WHAT TO DO
Give again, exactly, every line of the entries below from the one that has "procedure and yields" to the last.

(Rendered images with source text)
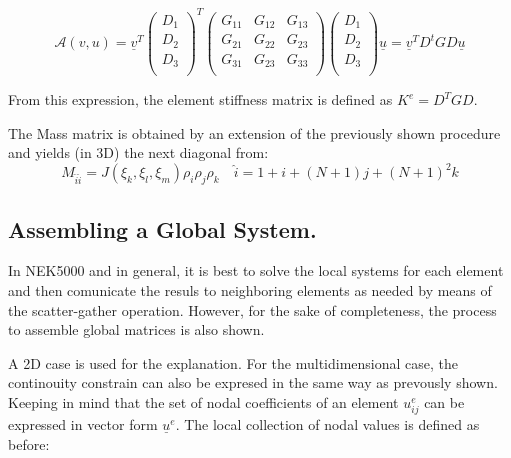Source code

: \documentclass[
]{scrartcl}
\begin{document}
\begin{equation}
    \mathcal{A}(v,u)= \underline{v}^{T}
    \begin{pmatrix}
    D_1 \\
    D_2 \\
    D_3 \\
    \end{pmatrix}^{T} 
    \begin{pmatrix}
    G_{11} & G_{12} & G_{13}\\
    G_{21} & G_{22} & G_{23}\\
    G_{31} & G_{23} & G_{33}\\
    \end{pmatrix} 
    \begin{pmatrix}
    D_1 \\
    D_2 \\
    D_3 \\
    \end{pmatrix} \underline{u}=\underline{v}^{T}D^{t}GD\underline{u}
\end{equation}

From this expression, the element stiffness matrix is defined as
\(K^{e}=D^{T}GD\).

The Mass matrix is obtained by an extension of the previously shown
procedure and yields (in 3D) the next diagonal from: \begin{equation}
    M_{\hat{i}\hat{i}}= J(\xi_k,\xi_l,\xi_m)\rho_i\rho_j\rho_k \quad \hat{i}=1+i+(N+1)j+(N+1)^{2}k
\end{equation}

\hypertarget{assembling-a-global-system.}{%
\subsection{Assembling a Global
System.}\label{assembling-a-global-system.}}

In NEK5000 and in general, it is best to solve the local systems for
each element and then comunicate the resuls to neighboring elements as
needed by means of the scatter-gather operation. However, for the sake
of completeness, the process to assemble global matrices is also shown.

A 2D case is used for the explanation. For the multidimensional case,
the continouity constrain can also be expresed in the same way as
prevously shown. Keeping in mind that the set of nodal coefficients of
an element \(u^{e}_{ij}\) can be expressed in vector form
\(\underline{u}^{e}\). The local collection of nodal values is defined
as before:
\end{document}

ANSWER FOR THIS EXERCISE
procedure and yields (in 3D) the next diagonal from: \begin{equation}
    M_{\hat{i}\hat{i}}= J(\xi_k,\xi_l,\xi_m)\rho_i\rho_j\rho_k \quad \hat{i}=1+i+(N+1)j+(N+1)^{2}k
\end{equation}

\hypertarget{assembling-a-global-system.}{%
\subsection{Assembling a Global
System.}\label{assembling-a-global-system.}}

In NEK5000 and in general, it is best to solve the local systems for
each element and then comunicate the resuls to neighboring elements as
needed by means of the scatter-gather operation. However, for the sake
of completeness, the process to assemble global matrices is also shown.

A 2D case is used for the explanation. For the multidimensional case,
the continouity constrain can also be expresed in the same way as
prevously shown. Keeping in mind that the set of nodal coefficients of
an element \(u^{e}_{ij}\) can be expressed in vector form
\(\underline{u}^{e}\). The local collection of nodal values is defined
as before:
\end{document}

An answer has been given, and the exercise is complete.